- Source data
__________________________________________________

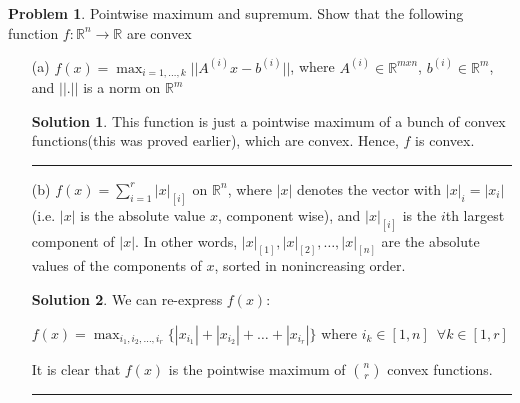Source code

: \documentclass{article}
\theoremstyle{definition}
\newtheorem{problem}{Problem}
\def\fline{\rule{0.75\linewidth}{0.5pt}}
\newcommand{\finishline}{\begin{center}\fline\end{center}}
\newtheorem*{solution*}{Solution}
\newenvironment{solution}{\begin{solution*}}{{\finishline} \end{solution*}}
\begin{document}
\begin{problem}
    {Pointwise maximum and supremum.} Show that the following function $f: \mathbb{R}^n \rightarrow \mathbb{R}$ are convex

    \begin{itemize}
        \item[(a)] $f(x) = \max_{i = 1, \dots, k} || A^{(i)}x - b^{(i)}||$, where $A^{(i)} \in \mathbb{R}^{m x n}$, $b^{(i)} \in \mathbb{R}^m$, and $||.||$ is a norm on $\mathbb{R}^m$

        \begin{solution}
            This function is just a pointwise maximum of a bunch of convex functions(this was proved earlier), which are convex. Hence, $f$ is convex. 
        \end{solution}

        \item[(b)] $f(x) = \sum_{i=1}^{r} |x|_{[i]}$ on $\mathbb{R}^n$, where $|x|$ denotes the vector with $|x|_i = |x_i|$ (i.e. $|x|$ is the absolute value $x$, component wise), and $|x|_{[i]}$ is the $i$th largest component of $|x|$.  In other words,  $|x|_{[1]}, |x|_{[2]}, \dots , |x|_{[n]}$ are the absolute values of the components of $x$, sorted in nonincreasing order.

        \begin{solution}
            We can re-express $f(x)$: \newline 

            $f(x) = \max_{i_1, i_2, \dots, i_r} \{|x_{i_1}| + |x_{i_2}| + \dots + |x_{i_r}|\}$ where $i_k \in [1, n] \enspace \forall k \in [1, r]$ \newline 

            It is clear that $f(x)$ is the pointwise maximum of $\binom{n}{r}$ convex functions. 

            
        \end{solution}
    \end{itemize}
\end{problem}
\end{document}
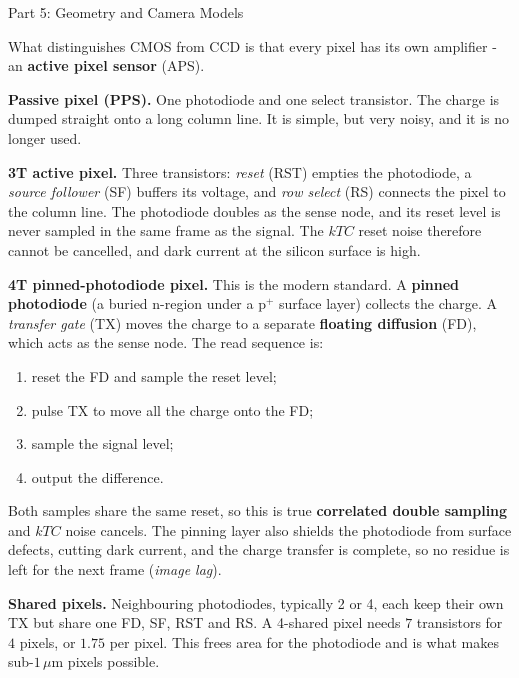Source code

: \documentclass[letterpaper]{article}
\begin{document}
\begin{notes}{Part 5: Geometry and Camera Models}

What distinguishes CMOS from CCD is that every pixel has its own amplifier - an \textbf{active pixel sensor} (APS).

\textbf{Passive pixel (PPS).} One photodiode and one select transistor. The charge is dumped straight onto a long column line. It is simple, but very noisy, and it is no longer used.

\textbf{3T active pixel.} Three transistors: \emph{reset} (RST) empties the photodiode, a \emph{source follower} (SF) buffers its voltage, and \emph{row select} (RS) connects the pixel to the column line. The photodiode doubles as the sense node, and its reset level is never sampled in the same frame as the signal. The $kTC$ reset noise therefore cannot be cancelled, and dark current at the silicon surface is high.

\textbf{4T pinned-photodiode pixel.} This is the modern standard. A \textbf{pinned photodiode} (a buried n-region under a p$^+$ surface layer) collects the charge. A \emph{transfer gate} (TX) moves the charge to a separate \textbf{floating diffusion} (FD), which acts as the sense node. The read sequence is:
\begin{enumerate}[noitemsep, label=(\alph*)]
    \item reset the FD and sample the reset level;
    \item pulse TX to move all the charge onto the FD;
    \item sample the signal level;
    \item output the difference.
\end{enumerate}
Both samples share the same reset, so this is true \textbf{correlated double sampling} and $kTC$ noise cancels. The pinning layer also shields the photodiode from surface defects, cutting dark current, and the charge transfer is complete, so no residue is left for the next frame (\emph{image lag}).

\textbf{Shared pixels.} Neighbouring photodiodes, typically 2 or 4, each keep their own TX but share one FD, SF, RST and RS. A 4-shared pixel needs $7$ transistors for $4$ pixels, or $1.75$ per pixel. This frees area for the photodiode and is what makes sub-$1\,\mu$m pixels possible.



\end{notes}
\end{document}
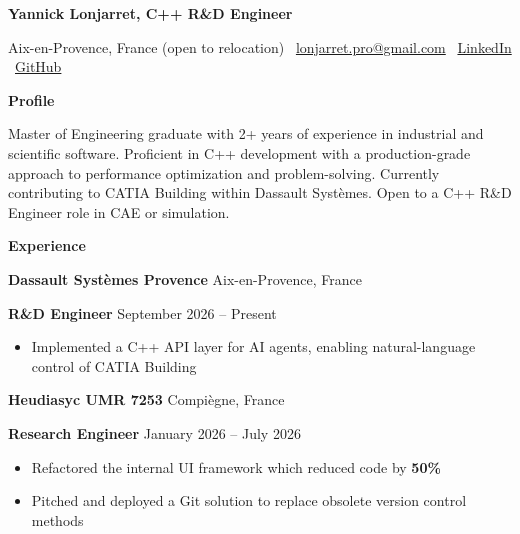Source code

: \documentclass[11pt]{article}
\begin{document}
\begin{center}
    \textbf{Yannick Lonjarret,  C++ R\&D Engineer}\\ 
    \hrulefill
\end{center}

\begin{center}
    Aix-en-Provence, France (open to relocation) \textbullet \ \href{mailto:lonjarret.pro@gmail.com}{lonjarret.pro@gmail.com} \textbullet \
   \href{https://www.linkedin.com/in/ylonjarr/}{LinkedIn} \textbullet \ \href{https://github.com/yannickLonjarret}{GitHub}
\end{center}
\begin{center}
    \textbf{Profile}
\end{center}

Master of Engineering graduate with 2+ years of experience in industrial and scientific software. Proficient in C++ development with a production-grade approach to performance optimization and problem-solving. Currently contributing to CATIA Building within Dassault Systèmes. Open to a C++ R\&D Engineer role in CAE or simulation.
\vspace{0.5pt}

\begin{center}
    \textbf{Experience}
\end{center}

\textbf{Dassault Systèmes Provence} \hfill Aix-en-Provence, France

\textbf{R\&D Engineer} \hfill September 2026 – Present
\begin{itemize}[noitemsep, topsep=0pt, partopsep=0pt, parsep=0pt]
    \item Implemented a C++ API layer for AI agents, enabling natural-language control of CATIA Building

\end{itemize}

\vspace{6pt}

\textbf{Heudiasyc UMR 7253} \hfill Compiègne, France

\textbf{Research Engineer} \hfill January 2026 – July 2026
\begin{itemize}[noitemsep, topsep=0pt, partopsep=0pt, parsep=0pt]
    \item Refactored the internal UI framework which reduced code by \textbf{50\%}
    \item  Pitched and deployed a Git solution to replace obsolete version control methods
\end{itemize}
\end{document}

__________________________________________________

- PROBLEM
Go through the data and copy every line that includes "emph".

- TASK SOLUTION
\textbf{3T active pixel.} Three transistors: \emph{reset} (RST) empties the photodiode, a \emph{source follower} (SF) buffers its voltage, and \emph{row select} (RS) connects the pixel to the column line. The photodiode doubles as the sense node, and its reset level is never sampled in the same frame as the signal. The $kTC$ reset noise therefore cannot be cancelled, and dark current at the silicon surface is high.
\textbf{4T pinned-photodiode pixel.} This is the modern standard. A \textbf{pinned photodiode} (a buried n-region under a p$^+$ surface layer) collects the charge. A \emph{transfer gate} (TX) moves the charge to a separate \textbf{floating diffusion} (FD), which acts as the sense node. The read sequence is:
Both samples share the same reset, so this is true \textbf{correlated double sampling} and $kTC$ noise cancels. The pinning layer also shields the photodiode from surface defects, cutting dark current, and the charge transfer is complete, so no residue is left for the next frame (\emph{image lag}).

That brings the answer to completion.